Even though, here we are 5 years later and I am far from where I had hoped to be – I have come a long way! I am not that girl anymore. I have confidence. I don’t look at everything about myself pessimistically. Yes it is still a struggle but I am giving it my all to look at life differently and appreciate my strengths! Hell I posted a picture of myself in a swimsuit on instagram!!! It may not be a full body shot, but believe me when I say it was monumental for me psychologically!

I was so scared to post it. It shows the cellulite on my butt and its imperfect shape. It shows the part of my body I have always hidden because of shame. It shows the body I have verbally abused my entire life. It is far from perfect and definitely not everyone’s cup of tea – but it’s not that bad! I can live with it without hating myself for it! In fact, I can be proud of it! I am my own worst enemy. I always have been.
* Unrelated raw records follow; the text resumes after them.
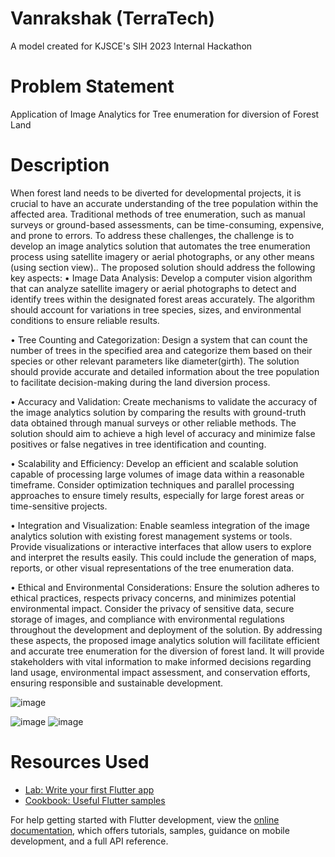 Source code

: # Vanrakshak (TerraTech)
A model created for KJSCE's SIH 2023 Internal Hackathon 


# Problem Statement
Application of Image Analytics for Tree enumeration for diversion of Forest Land

# Description
When forest land needs to be diverted for developmental projects, it is crucial to have an accurate understanding of the tree population within the affected area. Traditional methods of tree enumeration, such as manual surveys or ground-based assessments, can be time-consuming, expensive, and prone to errors.
To address these challenges, the challenge is to develop an image analytics solution that automates the tree enumeration process using satellite imagery or aerial photographs, or any other means (using section view).. The proposed solution should address the following key aspects: 
•	Image Data Analysis: 
Develop a computer vision algorithm that can analyze satellite imagery or aerial photographs to detect and identify trees within the designated forest areas accurately. The algorithm should account for variations in tree species, sizes, and environmental conditions to ensure reliable results. 

•	Tree Counting and Categorization:
Design a system that can count the number of trees in the specified area and categorize them based on their species or other relevant parameters like diameter(girth). The solution should provide accurate and detailed information about the tree population to facilitate decision-making during the land diversion process. 

•	Accuracy and Validation: 
Create mechanisms to validate the accuracy of the image analytics solution by comparing the results with ground-truth data obtained through manual surveys or other reliable methods. The solution should aim to achieve a high level of accuracy and minimize false positives or false negatives in tree identification and counting. 

•	Scalability and Efficiency: 
Develop an efficient and scalable solution capable of processing large volumes of image data within a reasonable timeframe. Consider optimization techniques and parallel processing approaches to ensure timely results, especially for large forest areas or time-sensitive projects.

•	Integration and Visualization: 
Enable seamless integration of the image analytics solution with existing forest management systems or tools. Provide visualizations or interactive interfaces that allow users to explore and interpret the results easily. This could include the generation of maps, reports, or other visual representations of the tree enumeration data. 

•	Ethical and Environmental Considerations:
Ensure the solution adheres to ethical practices, respects privacy concerns, and minimizes potential environmental impact. Consider the privacy of sensitive data, secure storage of images, and compliance with environmental regulations throughout the development and deployment of the solution. By addressing these aspects, the proposed image analytics solution will facilitate efficient and accurate tree enumeration for the diversion of forest land. It will provide stakeholders with vital information to make informed decisions regarding land usage, environmental impact assessment, and conservation efforts, ensuring responsible and sustainable development.


![image](https://github.com/basedharsh/NullSafety_Sih2023/assets/98652188/e1beca6e-503b-48cc-9cae-619951fb1086)

![image](https://github.com/basedharsh/NullSafety_Sih2023/assets/98652188/02578533-68f5-4771-af74-d49d32b01fff)
![image](https://github.com/basedharsh/NullSafety_Sih2023/assets/98652188/e9db5a42-9894-400d-beed-7d4acf507630)


# Resources Used
- [Lab: Write your first Flutter app](https://docs.flutter.dev/get-started/codelab)
- [Cookbook: Useful Flutter samples](https://docs.flutter.dev/cookbook)

For help getting started with Flutter development, view the
[online documentation](https://docs.flutter.dev/), which offers tutorials,
samples, guidance on mobile development, and a full API reference.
One of the hardest parts of having anxiety is knowing that logically your feelings don’t make sense and are irrational – but not being able to stop them. Life is too short to not love yourself for who you are. Even if you grow up thinking who you are will never be good enough. It is possible to love yourself for all that you are. I am not there yet. But I will be.meswim9

The Struggle Is Real

Day two of my self-love journey and so far so good! My daughter and I had a little mini photo shoot where she was my photographer. She has so much personality, she really played the part well! When my anxiety started to get the best of me, I reminded myself why I am doing this and why I AM beautiful! There was a neighbor out mowing his yard – my first reaction was to turn around and go back inside because I couldn’t model in front of him! As I looked up, my daughter was looking at me strangely – she just watched me spend 30 minutes fixing my hair for our little shoot.  I couldn’t do that to myself or her! So I strutted out there and we modeled all over our little deck! He definitely saw us – but that’s OK!!!! Small steps! And those small steps are hard ones!
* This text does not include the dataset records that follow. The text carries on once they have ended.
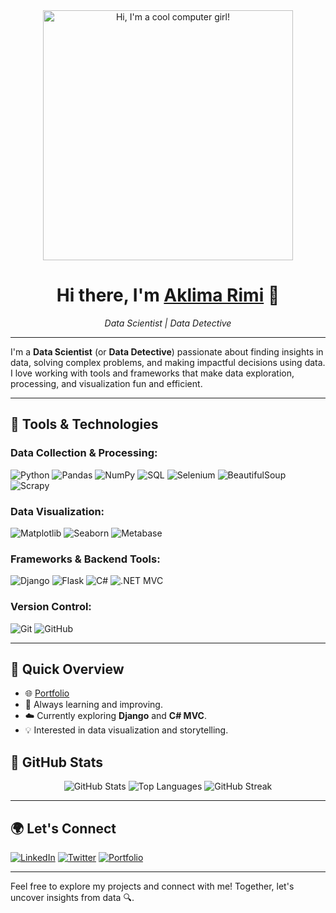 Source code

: <div align="center">
  <img src="https://media.giphy.com/media/qgQUggAC3Pfv687qPC/giphy.gif" alt="Hi, I'm a cool computer girl!" width="400"/>
  <h1>Hi there, I'm <a href="https://github.com/AklimaRimi">Aklima Rimi</a> 👋</h1>
  <p><em>Data Scientist | Data Detective</em></p>
</div>

---

I'm a **Data Scientist** (or **Data Detective**) passionate about finding insights in data, solving complex problems, and making impactful decisions using data. I love working with tools and frameworks that make data exploration, processing, and visualization fun and efficient.

---

## 🔧 Tools & Technologies

### Data Collection & Processing:
![Python](https://img.shields.io/badge/-Python-3776AB?logo=python&logoColor=white)
![Pandas](https://img.shields.io/badge/-Pandas-150458?logo=pandas&logoColor=white)
![NumPy](https://img.shields.io/badge/-NumPy-013243?logo=numpy&logoColor=white)
![SQL](https://img.shields.io/badge/-SQL-4479A1?logo=MySQL&logoColor=white)
![Selenium](https://img.shields.io/badge/-Selenium-43B02A?logo=selenium&logoColor=white)
![BeautifulSoup](https://img.shields.io/badge/-BeautifulSoup-FFD700?logo=python&logoColor=white)
![Scrapy](https://img.shields.io/badge/-Scrapy-41454A?logo=scrapy&logoColor=white)

### Data Visualization:
![Matplotlib](https://img.shields.io/badge/-Matplotlib-11557C?logo=python&logoColor=white)
![Seaborn](https://img.shields.io/badge/-Seaborn-2C728E?logo=python&logoColor=white)
![Metabase](https://img.shields.io/badge/-Metabase-509EE3?logo=metabase&logoColor=white)

### Frameworks & Backend Tools:
![Django](https://img.shields.io/badge/-Django-092E20?logo=django&logoColor=white)
![Flask](https://img.shields.io/badge/-Flask-000000?logo=flask&logoColor=white)
![C#](https://img.shields.io/badge/-C%23-239120?logo=csharp&logoColor=white)
![.NET MVC](https://img.shields.io/badge/-.NET_MVC-512BD4?logo=dotnet&logoColor=white)

### Version Control:
![Git](https://img.shields.io/badge/-Git-F05032?logo=git&logoColor=white)
![GitHub](https://img.shields.io/badge/-GitHub-181717?logo=github&logoColor=white)

---

## 🔹 Quick Overview

- 🌐 [Portfolio](https://github.com/AklimaRimi)
- 🔄 Always learning and improving.
- ☁️ Currently exploring **Django** and **C# MVC**.
- 💡 Interested in data visualization and storytelling.



## 🔹 GitHub Stats

<div align="center">
  <img src="https://github-readme-stats.vercel.app/api?username=AklimaRimi&show_icons=true&theme=radical" alt="GitHub Stats"/>
  <img src="https://github-readme-stats.vercel.app/api/top-langs/?username=AklimaRimi&layout=compact&theme=radical" alt="Top Languages"/>
  <img src="https://github-readme-streak-stats.herokuapp.com/?user=AklimaRimi&theme=radical" alt="GitHub Streak"/>
</div>

---

## 🌍 Let's Connect

[![LinkedIn](https://img.shields.io/badge/-LinkedIn-0077B5?logo=linkedin&logoColor=white)](https://www.linkedin.com/in/your-linkedin-profile)
[![Twitter](https://img.shields.io/badge/-Twitter-1DA1F2?logo=twitter&logoColor=white)](https://twitter.com/your-twitter-handle)
[![Portfolio](https://img.shields.io/badge/-Portfolio-24292E?logo=githubpages&logoColor=white)](https://aklima-rimi-portfolio.com)

---

Feel free to explore my projects and connect with me! Together, let's uncover insights from data 🔍.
After looking at all of the photos I had several that I loved – I might have me a future photographer on my hands – but the majority I did not. So I picked my favorites and played around with some edits. Then I told myself to choose one that I didn’t care for and edit it. So I posted a few to my Instagram. I’m saving my least favorite for my blog post tonight. It’s not incredibly bad but it highlights many of my flaws. I pick it apart of course, as it’s not from the most flattering angle. But I feel like I owe myself this one. It may not mean anything to anyone else but I have only ever posted flattering photographs of myself on social media. I literally take a hundred selfies only to find one pic from the perfect angle to post and share with the world. I am sure this is truth for a lot of people. Why?! Why do we do this to ourselves!?
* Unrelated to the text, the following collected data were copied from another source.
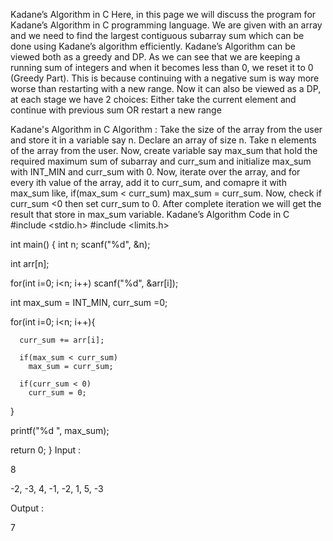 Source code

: Kadane’s Algorithm in C
Here, in this page we will discuss the program for Kadane’s Algorithm in C programming language. We are given with an array and we need to find the largest contiguous subarray sum which can be done using Kadane’s algorithm efficiently. Kadane’s Algorithm can be viewed both as a greedy and DP. As we can see that we are keeping a running sum of integers and when it becomes less than 0, we reset it to 0 (Greedy Part). This is because continuing with a negative sum is way more worse than restarting with a new range. Now it can also be viewed as a DP, at each stage we have 2 choices: Either take the current element and continue with previous sum OR restart a new range

Kadane's Algorithm in C
Algorithm :
Take the size of the array from the user and store it in a variable say n.
Declare an array of size n.
Take n elements of the array from the user.
Now, create variable say max_sum that hold the required maximum sum of subarray and curr_sum and initialize max_sum with INT_MIN and curr_sum with 0.
Now, iterate over the array, and for every ith value of the array, add it to curr_sum, and comapre it with max_sum like,
if(max_sum < curr_sum)
max_sum = curr_sum.
Now, check if curr_sum <0 then set curr_sum to 0.
After complete iteration we will get the result that store in max_sum variable.
Kadane’s Algorithm
Code in C
#include <stdio.h>
#include <limits.h>

int main()
{
   int n;
   scanf("%d", &n);

   int arr[n];

   for(int i=0; i<n; i++)
     scanf("%d", &arr[i]);

   int max_sum = INT_MIN, curr_sum =0;

   for(int i=0; i<n; i++){

      curr_sum += arr[i];

      if(max_sum < curr_sum)
        max_sum = curr_sum;

      if(curr_sum < 0)
        curr_sum = 0;

}

   printf("%d ", max_sum);

   return 0;
}
Input :

8

-2, -3, 4, -1, -2, 1, 5, -3

Output :

7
I am that friend or family member that doesn’t want to be in any of the photos. If by chance I am in one, I have to approve it before it can be seen by anyone else let alone posted on social media; and I want to be a plus model – go figure! But I don’t want to be that girl!
I was in a friend’s wedding a few years ago and she asked me to wear a sleeveless bridesmaids gown. I was very hesitant – but again I am a people pleaser – so I obliged, even though I haven’t shown my arms in 20 + years! It was very hard for me to exist in front of her family and friends for several hours with my arms exposed. It consumed me. I couldn’t have a good time because of it.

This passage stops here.